You are viewing a plain text version of this content. The canonical link for it is here.
Posted to dev@pulsar.apache.org by Devin Bost <de...@gmail.com> on 2023/06/21 00:35:16 UTC

Has anyone EVER gotten a Python function to work with Avro??

After many of my own attempts, research, digging through source code, and
speaking with folks in various channels in the community, I'm starting to
wonder if *anyone* has *ever* successfully gotten Avro to work with Python
Functions.

(I don't just mean ingesting a byte array with fastavro but actually using
the built-in schema support that Pulsar Python functions are intended to
support - hence the purpose of combining built-in Avro internals with
multi-language support.) This capability is a core part of the community
offering to support Python, and as we've standardized on Avro internals,
I'm concerned we may have a gap in our ability to support this combination
of technologies, which can impact adoption in organizations that have a
heavy investment in both Python and Java (such as for different teams) when
Avro has already been standardized on.

I've brought this question up in various places/groups for almost 3 years
now, and I'm starting to wonder if *nobody* has actually done it.

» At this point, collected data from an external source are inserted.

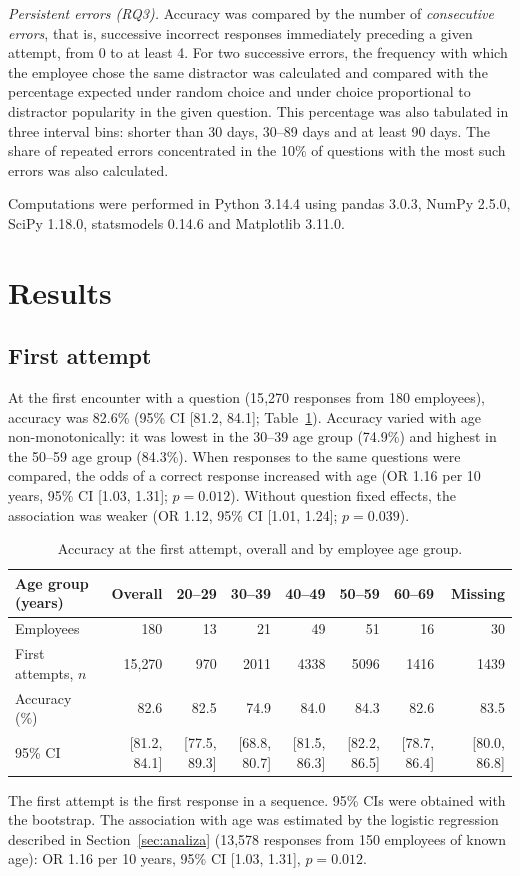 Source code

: \documentclass[preprint,12pt,authoryear]{elsarticle}
\newcommand{\uwagatabeli}[1]{\par\vspace{2pt}\parbox{\linewidth}{\footnotesize #1}}
\begin{document}
\emph{Persistent errors (RQ3).} Accuracy was compared by the number of \emph{consecutive errors}, that
is, successive incorrect responses immediately preceding a given attempt, from 0 to at least 4.
For two successive errors, the frequency with which the employee chose the same distractor was
calculated and compared with the percentage expected under random choice and under choice
proportional to distractor popularity in the given question. This percentage was also tabulated in
three interval bins: shorter than 30 days, 30--89 days and at least 90 days. The share of repeated
errors concentrated in the 10\% of questions with the most such errors was also calculated.

Computations were performed in Python 3.14.4 using pandas 3.0.3, NumPy 2.5.0, SciPy
1.18.0, statsmodels 0.14.6 and Matplotlib 3.11.0.
\section{Results}

\subsection{First attempt}
At the first encounter with a question (15{,}270 responses from 180 employees), accuracy
was 82.6\% (95\% CI [81.2, 84.1]; Table~\ref{tab:pierwsza_proba_wiek}). Accuracy varied with age
non-monotonically: it was lowest in the 30--39 age group (74.9\%) and highest in
the 50--59 age group (84.3\%). When responses to the same questions were
compared, the odds of a correct response increased with age (OR 1.16 per 10 years, 95\% CI
[1.03, 1.31]; $p = 0.012$). Without question fixed effects, the association was weaker
(OR 1.12, 95\% CI [1.01, 1.24]; $p = 0.039$).

\begin{table}[H]
\centering
\caption{Accuracy at the first attempt, overall and by employee age group.}
\label{tab:pierwsza_proba_wiek}
\footnotesize
\setlength{\tabcolsep}{4pt}
\begin{tabular}{l*{7}{r}}
\toprule
Age group (years) & Overall & 20--29 & 30--39 & 40--49 & 50--59 & 60--69 & Missing \\
\midrule
Employees & 180 & 13 & 21 & 49 & 51 & 16 & 30 \\
First attempts, $n$ & 15{,}270 & 970 & 2011 & 4338 & 5096 & 1416 & 1439 \\
Accuracy (\%) & 82.6 & 82.5 & 74.9 & 84.0 & 84.3 & 82.6 & 83.5 \\
95\% CI & [81.2, 84.1] & [77.5, 89.3] & [68.8, 80.7] & [81.5, 86.3] & [82.2, 86.5] & [78.7, 86.4] & [80.0, 86.8] \\
\bottomrule
\end{tabular}%
\uwagatabeli{The first attempt is the first response in a sequence. 95\% CIs were obtained with the
bootstrap. The association with age was estimated by the logistic regression described in
Section~\ref{sec:analiza} (13{,}578 responses from 150 employees of known age):
OR 1.16 per 10 years, 95\% CI [1.03, 1.31], $p = 0.012$.}
\end{table}
\end{document}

I've seen examples of using Python producers and consumers with Avro, but
the interaction is different because those interfaces allow the Schema to
be explicitly specified. It's not clear from the source code how (or if)
this can be done currently with the Python Functions API.

If there's a feature gap here, then we need to decide if it's a priority to
address. This is becoming increasingly important as the Python userbase is
growing significantly, but I'd like to hear thoughts from others,
especially since Lari recently asked if we should be considering wider
changes to the Function API internals.

Devin G. Bost

Re: Has anyone EVER gotten a Python function to work with Avro??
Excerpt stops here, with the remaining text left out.